Instructions to follow
Output the line that contains "the linear series", then every line beneath it through the end of the records, exactly as given and with no other lines.
** Opening Data for this task block **
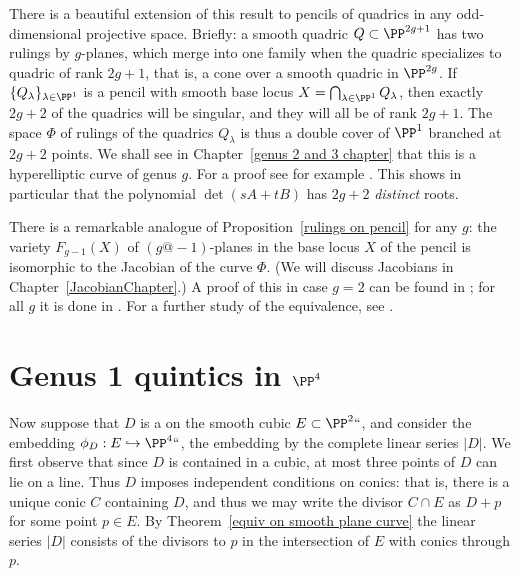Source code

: \begin{fact}
There is a beautiful extension of this result to pencils of quadrics
in any odd-dimensional projective space. Briefly: a smooth quadric $Q
\subset \PP^{2g+1}$ has two rulings by $g$-planes, which merge into
one family when the quadric specializes to quadric of rank $2g+1$,
that is, a cone over a smooth quadric in $\PP^{2g}$. If
$\{Q_\lambda\}_{\lambda \in \PP^1}$ is a pencil with smooth base locus
$X = \bigcap_{\lambda \in \PP^1} Q_\lambda$, then exactly $2g+2$ of
the quadrics will be singular, and they will all be of rank $2g+1$.
The space $\Phi$ of rulings of the quadrics $Q_\lambda$ is thus a
double cover of $\PP^1$ branched at $2g+2$  points. We shall see in
Chapter~\ref{genus 2 and 3 chapter} that this 
%
is a
%
hyperelliptic curve of genus $g$. For a proof see for
example \cite[Proposition 22.34]{Harris1995}.
 This shows in particular that the polynomial $\det(sA+tB)$ has $2g+2$ \emph{distinct} roots. 

There is 
a remarkable analogue of Proposition~\ref{rulings on pencil} 
for any $g$: the variety $F_{g-1}(X)$ of $(g@{-}1)$-planes in
the base locus $X$ of the pencil is isomorphic to the 
%
Jacobian 
of the  curve $\Phi$. (We will discuss Jacobians in Chapter~\ref{JacobianChapter}.) A proof of this in case $g=2$ can be found in \cite{Griffiths-Harris1978}; for all $g$ it is done in \cite{Donagi}. For a further study of the equivalence, see \cite{Eisenbud-Schreyer}.
\end{fact}

\section{Genus 1 quintics in $\PP^4$} 
\label{g=1 in P4}\label{Genus 1 quintics in P4}

Now suppose that $D$ is a
on the smooth cubic $E\subset \PP^2` `$, and consider the embedding 
%
$\phi_D : E \hookrightarrow  \PP^4` `$, the embedding by the complete linear series $|D|$. We first observe that since $D$ is
contained in a cubic, at most three points of $D$ can lie on a line.
Thus $D$ imposes independent conditions on conics: that is, there is a
unique conic $C$ containing $D$,
and thus we may write the divisor $C\cap E$ as $D+p$ for some point $p\in E$. By Theorem~\ref{equiv on smooth plane curve} 
the linear series $|D|$ consists of the divisors 
%
to $p$ in the intersection of $E$ with conics through $p$.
** Closing Data for this task block **
Answer to this task
the linear series $|D|$ consists of the divisors 
%
to $p$ in the intersection of $E$ with conics through $p$.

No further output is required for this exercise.